The event, held downtown in The Charles, was sponsored by Seniors in Action, Young Professionals of the Tri-Cities and Johnson City Professional Firefighters Association. Dave Hogan, with radio station WJCW’s Dave & Carl talk show, asked a series of questions compiled by the three groups.
The candidates are Jane Myron, city commissioner and former mayor; Jenny Brock, former Johnson City Board of Education member; David Tomita, a Washington County commissioner; Frank Bolus, a former Washington County commissioner; William “Bud” Hill, who ran unsuccessfully for a City Commission seat in 2011; Bart Mikitowicz, a project coordinator for Johnson City’s Glass & Concrete Contracting; and Vance Cheek Jr., a former city commissioner and mayor.
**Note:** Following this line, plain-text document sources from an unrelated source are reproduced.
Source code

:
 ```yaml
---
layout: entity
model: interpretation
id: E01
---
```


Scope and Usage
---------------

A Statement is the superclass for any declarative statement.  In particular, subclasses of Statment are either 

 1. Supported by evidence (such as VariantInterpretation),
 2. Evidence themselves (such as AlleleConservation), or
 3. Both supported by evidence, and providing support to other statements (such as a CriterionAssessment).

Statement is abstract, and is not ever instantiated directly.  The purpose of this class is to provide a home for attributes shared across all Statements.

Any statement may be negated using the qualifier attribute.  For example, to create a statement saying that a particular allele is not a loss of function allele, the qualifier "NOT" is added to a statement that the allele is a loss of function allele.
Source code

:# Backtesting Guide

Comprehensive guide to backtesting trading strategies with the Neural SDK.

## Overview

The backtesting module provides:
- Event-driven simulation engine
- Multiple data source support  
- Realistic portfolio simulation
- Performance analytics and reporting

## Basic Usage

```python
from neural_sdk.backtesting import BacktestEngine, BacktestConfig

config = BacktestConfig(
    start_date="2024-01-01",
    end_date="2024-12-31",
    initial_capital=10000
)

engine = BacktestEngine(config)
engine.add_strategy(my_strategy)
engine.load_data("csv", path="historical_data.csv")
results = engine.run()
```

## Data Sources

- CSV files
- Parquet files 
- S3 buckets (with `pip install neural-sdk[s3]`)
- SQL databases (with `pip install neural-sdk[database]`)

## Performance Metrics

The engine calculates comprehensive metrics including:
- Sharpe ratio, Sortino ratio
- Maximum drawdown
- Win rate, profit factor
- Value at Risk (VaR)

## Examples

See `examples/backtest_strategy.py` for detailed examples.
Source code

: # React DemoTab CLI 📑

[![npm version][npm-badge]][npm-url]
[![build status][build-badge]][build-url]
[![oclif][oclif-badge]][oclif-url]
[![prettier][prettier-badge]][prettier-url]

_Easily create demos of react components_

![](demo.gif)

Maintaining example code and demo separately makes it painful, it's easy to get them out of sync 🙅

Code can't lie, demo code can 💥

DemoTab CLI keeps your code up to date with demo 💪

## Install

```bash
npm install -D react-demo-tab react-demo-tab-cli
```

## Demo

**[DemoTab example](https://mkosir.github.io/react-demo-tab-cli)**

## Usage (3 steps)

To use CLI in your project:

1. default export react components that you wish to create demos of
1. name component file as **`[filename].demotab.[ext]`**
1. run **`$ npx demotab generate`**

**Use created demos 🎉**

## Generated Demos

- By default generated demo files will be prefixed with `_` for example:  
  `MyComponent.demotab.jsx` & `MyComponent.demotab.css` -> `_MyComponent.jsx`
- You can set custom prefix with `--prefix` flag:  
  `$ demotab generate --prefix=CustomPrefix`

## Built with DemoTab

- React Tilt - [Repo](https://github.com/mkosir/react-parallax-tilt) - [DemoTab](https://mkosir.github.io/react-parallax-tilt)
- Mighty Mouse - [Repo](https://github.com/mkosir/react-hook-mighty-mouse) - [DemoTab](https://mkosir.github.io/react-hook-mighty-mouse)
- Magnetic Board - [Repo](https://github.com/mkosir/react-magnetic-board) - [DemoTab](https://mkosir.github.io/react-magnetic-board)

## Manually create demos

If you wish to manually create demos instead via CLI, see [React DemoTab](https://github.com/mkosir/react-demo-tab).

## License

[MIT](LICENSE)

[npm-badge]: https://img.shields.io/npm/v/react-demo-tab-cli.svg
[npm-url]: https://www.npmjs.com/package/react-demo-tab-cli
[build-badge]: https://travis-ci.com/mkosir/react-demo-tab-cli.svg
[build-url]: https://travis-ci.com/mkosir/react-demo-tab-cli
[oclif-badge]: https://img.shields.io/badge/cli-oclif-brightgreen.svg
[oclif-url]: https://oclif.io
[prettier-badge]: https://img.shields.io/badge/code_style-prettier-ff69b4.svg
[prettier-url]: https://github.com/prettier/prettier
In the interest of objectivity, and with the understanding this is not a playoff in which the number of candidates will be reduced to two, the following questions and responses are offered for review:
Q: What will be your top objective as a commissioner?
Brock: “Growth — getting growth back into our economy so we can keep our tax base. We’re just now back at 2007 retail sales levels. Growth helps funds the schools and the city.
Mikitowicz: “One is public transportation infrastructure. “The second would be to get downtown where it needs to be — to not be dragging our feet.”
Hill: “Economic development and downtown redevelopment. Also, protecting our historical resources. That coincides with maintaining our streets downtown.”
Myron: “I can’t keep it to one. But I’m going to say the streets and sidewalks. I’m also partial toward the health of our citizens.”
Tomita: “We have to attract business, but we also have to protect the businesses that are here. ETSU is strong, but there also are other areas we need to pay attention to. We are sales tax-driven.”
Bolus: “My number one objective is to make Johnson City an even more desirable place to live. TIF projects, education, flood control — all of these things are very important.”
Cheek: “Economic development without taxes. The Med-Tech corridor is wonderful, but the original plan was to recruit business and industry there. I think that element of the vision has been lost. I think it’s just turned into a place where businesses relocate.”
Q: If elected, would you pledge not to raise taxes or utility rates?
Tomita: “It would be irresponsible to pledge never to raise taxes. I don’t know of a more honest way to say it, except that I would have to have first looked at all the alternatives.”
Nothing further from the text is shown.